*** Opening Data shown ***

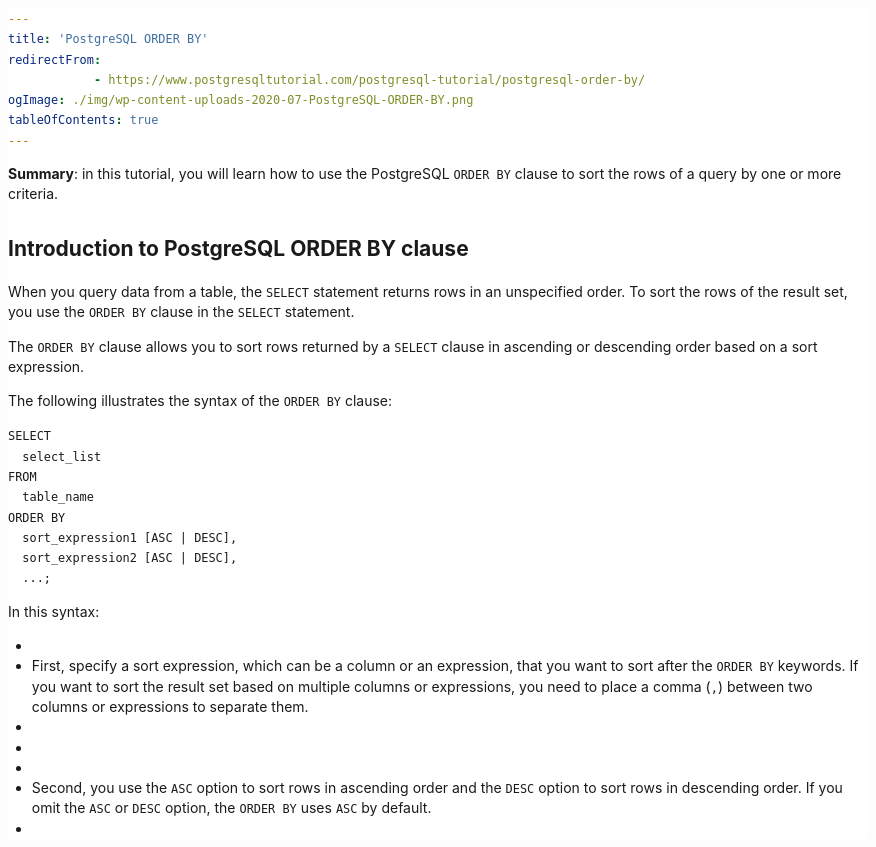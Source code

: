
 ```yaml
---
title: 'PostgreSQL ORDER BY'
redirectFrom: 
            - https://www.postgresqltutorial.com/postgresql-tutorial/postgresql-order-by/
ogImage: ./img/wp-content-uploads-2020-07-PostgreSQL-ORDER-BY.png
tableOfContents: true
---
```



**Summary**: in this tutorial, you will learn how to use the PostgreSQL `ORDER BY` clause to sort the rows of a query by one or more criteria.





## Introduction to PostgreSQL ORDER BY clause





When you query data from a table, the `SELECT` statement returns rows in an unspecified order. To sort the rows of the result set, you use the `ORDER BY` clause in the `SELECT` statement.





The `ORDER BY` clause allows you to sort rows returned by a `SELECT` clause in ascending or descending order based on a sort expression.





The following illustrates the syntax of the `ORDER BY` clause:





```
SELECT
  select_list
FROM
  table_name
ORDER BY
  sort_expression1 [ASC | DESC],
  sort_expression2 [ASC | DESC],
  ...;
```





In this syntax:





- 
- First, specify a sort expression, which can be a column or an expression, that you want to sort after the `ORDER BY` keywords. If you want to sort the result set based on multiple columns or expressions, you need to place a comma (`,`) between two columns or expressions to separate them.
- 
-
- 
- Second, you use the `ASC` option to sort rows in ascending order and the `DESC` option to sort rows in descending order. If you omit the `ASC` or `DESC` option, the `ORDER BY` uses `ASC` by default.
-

*** Closing Data shown ***
*** Opening Data shown ***

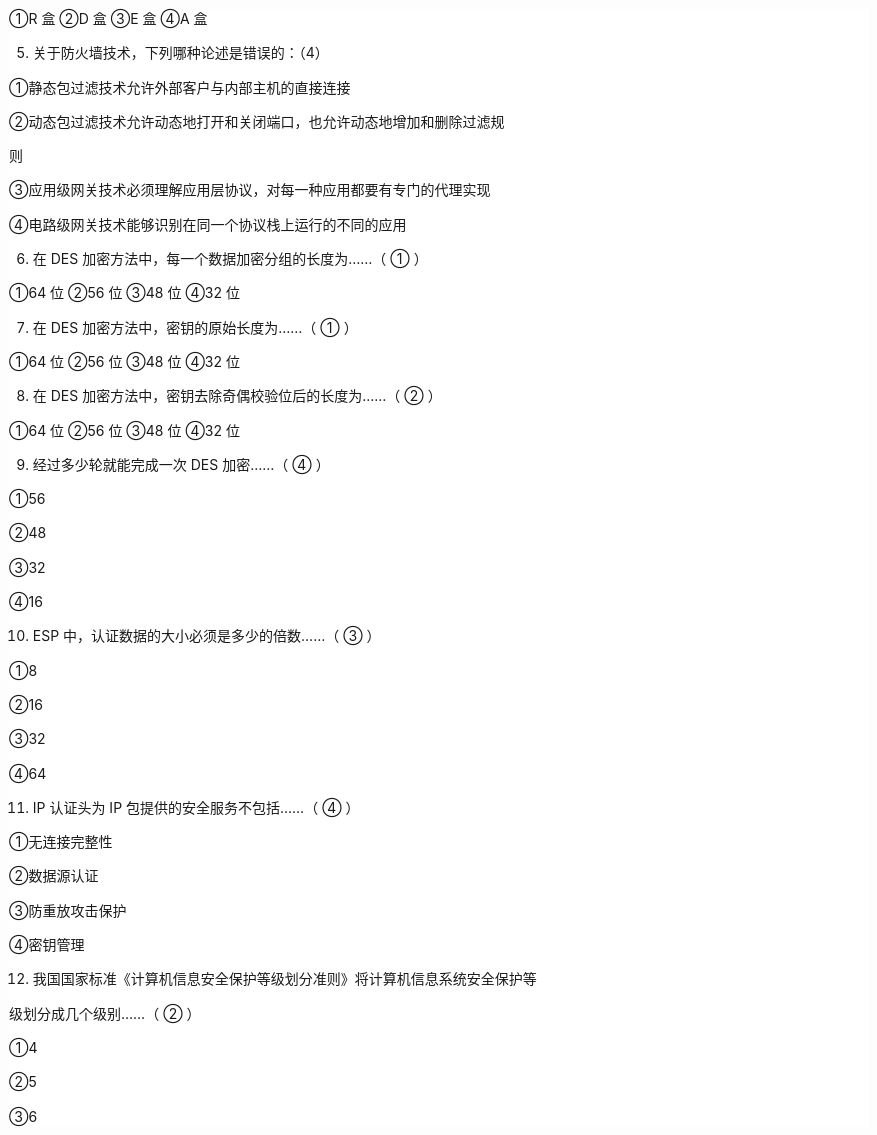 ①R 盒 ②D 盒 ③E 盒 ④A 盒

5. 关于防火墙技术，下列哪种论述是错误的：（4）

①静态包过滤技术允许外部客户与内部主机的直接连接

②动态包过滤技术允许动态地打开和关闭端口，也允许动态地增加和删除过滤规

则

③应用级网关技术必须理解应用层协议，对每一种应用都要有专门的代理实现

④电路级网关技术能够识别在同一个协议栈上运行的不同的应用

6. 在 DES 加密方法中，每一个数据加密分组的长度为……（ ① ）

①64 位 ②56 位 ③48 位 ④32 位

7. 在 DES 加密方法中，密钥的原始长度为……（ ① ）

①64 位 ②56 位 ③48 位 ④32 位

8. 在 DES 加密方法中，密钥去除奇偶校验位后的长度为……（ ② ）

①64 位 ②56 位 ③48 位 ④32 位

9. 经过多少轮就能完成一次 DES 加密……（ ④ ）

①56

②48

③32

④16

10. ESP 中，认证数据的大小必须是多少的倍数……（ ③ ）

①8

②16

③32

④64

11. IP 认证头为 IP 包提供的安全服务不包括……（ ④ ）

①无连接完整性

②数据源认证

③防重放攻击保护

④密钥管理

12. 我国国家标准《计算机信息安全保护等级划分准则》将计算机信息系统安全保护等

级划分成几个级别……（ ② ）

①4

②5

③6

*** Closing Data shown ***
*** Opening Data shown ***

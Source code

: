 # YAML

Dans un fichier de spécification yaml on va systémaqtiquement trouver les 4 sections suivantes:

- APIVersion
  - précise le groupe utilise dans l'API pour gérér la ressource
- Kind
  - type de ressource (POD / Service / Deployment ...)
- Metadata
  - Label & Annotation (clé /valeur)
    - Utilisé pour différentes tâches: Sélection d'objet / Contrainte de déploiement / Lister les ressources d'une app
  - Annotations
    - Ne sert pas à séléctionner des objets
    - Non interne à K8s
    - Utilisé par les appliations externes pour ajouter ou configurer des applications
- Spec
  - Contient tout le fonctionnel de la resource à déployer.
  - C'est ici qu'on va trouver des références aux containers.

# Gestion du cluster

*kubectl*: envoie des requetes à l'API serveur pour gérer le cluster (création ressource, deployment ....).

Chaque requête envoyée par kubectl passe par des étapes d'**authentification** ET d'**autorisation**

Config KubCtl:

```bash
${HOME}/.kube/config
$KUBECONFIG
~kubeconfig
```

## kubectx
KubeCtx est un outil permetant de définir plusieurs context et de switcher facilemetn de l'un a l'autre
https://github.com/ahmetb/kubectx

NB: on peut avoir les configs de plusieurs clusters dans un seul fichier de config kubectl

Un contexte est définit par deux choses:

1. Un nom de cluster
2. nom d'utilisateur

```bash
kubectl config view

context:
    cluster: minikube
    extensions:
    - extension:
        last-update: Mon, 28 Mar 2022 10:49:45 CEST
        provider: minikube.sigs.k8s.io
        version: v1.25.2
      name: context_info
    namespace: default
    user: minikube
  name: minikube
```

*** Closing Data shown ***

What needs to be done →
From the data above, copy each line with the string "clause" in it.

Completed exercise →
**Summary**: in this tutorial, you will learn how to use the PostgreSQL `ORDER BY` clause to sort the rows of a query by one or more criteria.
## Introduction to PostgreSQL ORDER BY clause
When you query data from a table, the `SELECT` statement returns rows in an unspecified order. To sort the rows of the result set, you use the `ORDER BY` clause in the `SELECT` statement.
The `ORDER BY` clause allows you to sort rows returned by a `SELECT` clause in ascending or descending order based on a sort expression.
The following illustrates the syntax of the `ORDER BY` clause:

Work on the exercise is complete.